Pantoja y el churro flotante

La tonadillera se marca un 'Lady Di' marinero y unas vacaciones de lujo en Ibiza, pero a la prensa del corazón no le salen las cuentas

ARANTZA FURUNDARENA

Ni Sara Carbonero, que se ha pasado casi todo el verano vestida, ni Ana Obregón, que ya solo posa en biquini debajo del agua aguantando la respiración... La auténtica sirena de la presente temporada estival ha sido Isabel Pantoja. Después de tanto tiempo a la sombra, una maestra de la escena como ella tenía que salir al sol por todo lo alto. Y ha cumplido. Casi cuando ya estaba a punto de expirar agosto, pero más vale tarde que nunca. Isabel no ha escatimado en gastos: pedazo de chalé de alquiler en Ibiza, yate de 45 pies (y un par de estupendas piernas, las suyas), jornada marinera con toda la familia, reflexiones en la popa, baños de sol en cubierta, brazadas en alta mar... Como los de la 'jet' pero con la ayudita de un flotador en forma de churro, que ha habido muchos ahogamientos este verano y no ha nacido una con barco de recreo ni es 'pijonáutica' de toda la vida.

Solo le ha faltado ser abordada en plena singladura por la Guardia Civil del Mar en inspección rutinaria, para poder compararse con Cristiano Ronaldo, la baronesa Thyssen y otras insignes figuras del megayate. Pero a Pantoja la autoridad, por esta vez, la ha dejado tranquila. Los 'paparazzi' no tanto. Y ahora el debate está en si la tonadillera ha posado cobrando o si le han robado esas imágenes que esta semana muestra '¡Hola!' en exclusiva.

Viendo las fotos podría decirse que el posado «se non è vero...», que diría un italiano «è ben trovato». Si no es cierto que ella se ha puesto voluntaria, la verdad es que lo parece, porque el resultado es espléndido. Tiernas estampas familiares llenas de armonía, Chabelita y Kiko disfrutando de la diversión acuática con sus respectivos hijos ante la mirada risueña de la matriarca... Madre e hija, e incluso suegra y nuera, compartiendo confidencias (eso sí, churro va, churro viene, porque los Pantoja en el mar son churreros). Y lo más importante para una estrellona como ella: la espléndida figura que luce en bañador a sus 61 años. Traje de baño azulado, mar turquesa, yate 'blue navy'... Después de haberlas pasado moradas, por fin un verano azul para Isabel Pantoja.

El precio de un falso 'robado'

Ni un michelín, ni celulitis, ni barriga... Poses como de anuncio. Y luego, ya de remate, el 'momento Lady Di'... Esa Pantoja sentada en popa ensimismada y reflexiva, como una versión folclórica y cañí de aquella inolvidable imagen de Diana de Gales, pensativa, encaramada a la pasarela de un imponente yate y con la mirada perdida en el horizonte, que casualmente también fue portada de '¡Hola!'. Veinte años después, en pleno aniversario de la muerte de Diana, la historia se repite... ¿Cómo farsa? ¿Será cierto que Pantoja ha cobrado entre 40.000 y 50.000 euros por fingir un 'robado'?

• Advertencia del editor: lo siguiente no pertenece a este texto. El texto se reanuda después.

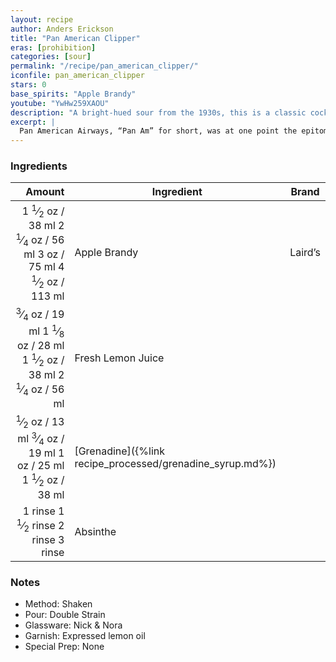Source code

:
 ```yaml
---
layout: recipe
author: Anders Erickson
title: "Pan American Clipper"
eras: [prohibition]
categories: [sour]
permalink: "/recipe/pan_american_clipper/"
iconfile: pan_american_clipper
stars: 0
base_spirits: "Apple Brandy"
youtube: "YwHw259XAOU"
description: "A bright-hued sour from the 1930s, this is a classic cocktail that features apple brandy, lime, grenadine, and a hint of absinthe."
excerpt: |
  Pan American Airways, “Pan Am” for short, was at one point the epitome of style for jet-setting travelers, so it’s no surprise that its eponymous cocktail is equally fabulous. A mixture of apple brandy, lime juice, grenadine, and absinthe, the bright-hued sour dates to 1939, when prolific cocktail writer and world traveler Charles H. Baker included the recipe in The Gentleman’s Companion. Baker had settled down in Coconut Grove, Florida, near Pan Am’s first international airport; in his seminal book, he wrote that the recipe came “from the notebook of one of our pilot friends who—when off duty—may seek one.”
---
```


### Ingredients

|  Amount | Ingredient                                      | Brand   |
| ------: | ----------------------------------------------- | ------- |
|  <span class="onex active">1 <sup>1</sup>&frasl;<sub>2</sub> oz  / 38 ml</span> <span class="onehalfx">2 <sup>1</sup>&frasl;<sub>4</sub> oz  / 56 ml</span> <span class="twox">3 oz  / 75 ml</span> <span class="threex">4 <sup>1</sup>&frasl;<sub>2</sub> oz  / 113 ml</span>| Apple Brandy                                    | Laird’s |
| <span class="onex active"> <sup>3</sup>&frasl;<sub>4</sub> oz  / 19 ml</span> <span class="onehalfx">1 <sup>1</sup>&frasl;<sub>8</sub> oz  / 28 ml</span> <span class="twox">1 <sup>1</sup>&frasl;<sub>2</sub> oz  / 38 ml</span> <span class="threex">2 <sup>1</sup>&frasl;<sub>4</sub> oz  / 56 ml</span>| Fresh Lemon Juice                               |
|  <span class="onex active"> <sup>1</sup>&frasl;<sub>2</sub> oz  / 13 ml</span> <span class="onehalfx"> <sup>3</sup>&frasl;<sub>4</sub> oz  / 19 ml</span> <span class="twox">1 oz  / 25 ml</span> <span class="threex">1 <sup>1</sup>&frasl;<sub>2</sub> oz  / 38 ml</span>| [Grenadine]({%link recipe_processed/grenadine_syrup.md%}) |
| <span class="onex active">1 rinse </span> <span class="onehalfx">1 <sup>1</sup>&frasl;<sub>2</sub> rinse </span> <span class="twox">2 rinse </span> <span class="threex">3 rinse </span>| Absinthe                                        |

### Notes

- Method: Shaken
- Pour: Double Strain
- Glassware: Nick & Nora
- Garnish: Expressed lemon oil
- Special Prep: None

    
<script type="application/ld+json">
{
  "@context": "https://schema.org",
  "@type": "Recipe",
  "author": {
    "@type": "Person",
    "name": "{{ page.author }}"
    },
  "image": "{%- for page in page.categories limit: 1 %}{% assign cat = site.data.categories | where: "slug", page | first %}{{ site.url }}{{ site.baseurl}}/assets/images/category_{{cat.slug}}.svg{% endfor -%}",
  "description": "{{ page.excerpt | strip_html | replace: '"', "'" }}",
  "recipeIngredient": [
  " 1.5 oz Apple Brandy ",
  "0.75 oz Fresh Lemon Juice",
  " 0.5 oz Grenadine",
  "1 rinse Absinthe "
    ],
  "name": "{{ page.title }}",
  "recipeInstructions": [
    {
      "@type": "HowToStep",
      "text": "- Method: Shaken"
    },
    {
      "@type": "HowToStep",
      "text": "- Pour: Double Strain"
    },
    {
      "@type": "HowToStep",
      "text": "- Glassware: Nick & Nora"
    },
    {
      "@type": "HowToStep",
      "text": "- Garnish: Expressed lemon oil"
    },
    {
      "@type": "HowToStep",
      "text": "- Special Prep: None"
    }
    ],
  "recipeYield": "1 cocktail",
  "recipeCategory": "cocktail",
  {% if page.stars and site.data.ratings[page.iconfile].ratings -%}"aggregateRating": {
   "@type": "AggregateRating",
   "ratingValue": "{%- include stars_metadata.html %}",
   "bestRating": "5",
   "reviewCount": "2"},{%- endif %}
  "recipeCuisine": "global",
  "prepTime": "PT20M",
  "cookTime": "PT15S",
  "keywords": "{{ page.title }}, cocktail, {{ page.eras }}, {%- include category_metadata.html -%}, {%- include spirits_metadata.html -%}"
}
</script>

La prensa del corazón no para de hacer sumas estos días. 'Vanitatis' asegura que la tonadillera ha apoquinado 4.000 euros por el alquiler del barco. 'Lecturas', que ha pagado 4.500 por la mansión ibicenca (un magnífico chalé que está a la venta por casi tres millones de euros), a los que hay que añadir un suplemento de 1.200 euros por servicios de privacidad... Las cuentas no cuadran. Sorprende tanto dispendio en alguien cuya situación económica se consideraba hace solo unos meses «crítica», que tuvo que vender su casa de La Moraleja para hacer frente a la multa de más de un millón de euros a la que fue condenada y que hace solo unos meses ponía a la venta otro piso para saldar su deuda de casi dos millones con Hacienda.

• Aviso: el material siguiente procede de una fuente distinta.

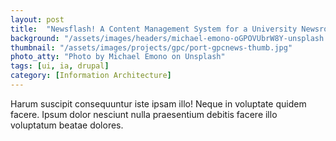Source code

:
 ```yaml
---
layout: post
title:  "Newsflash! A Content Management System for a University Newsroom"
background: "/assets/images/headers/michael-emono-oGPOVUbrW8Y-unsplash.jpg"
thumbnail: "/assets/images/projects/gpc/port-gpcnews-thumb.jpg"
photo_atty: "Photo by Michael Emono on Unsplash"
tags: [ui, ia, drupal]
category: [Information Architecture]
---
```


Harum suscipit consequuntur iste ipsam illo! Neque in voluptate quidem facere. Ipsum dolor nesciunt nulla praesentium debitis facere illo voluptatum beatae dolores.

O quizá no haya nada de lo que sorprenderse. Sencillamente, Pantoja habría aceptado sustituir a Obregón en el tema del posado estival en bañador. Sale guapa, su familia unida y feliz, y encima han veraneado a gastos pagados... Cualquiera habría hecho lo mismo. Estaba intentando salir a flote, y se ha agarrado a ese churro.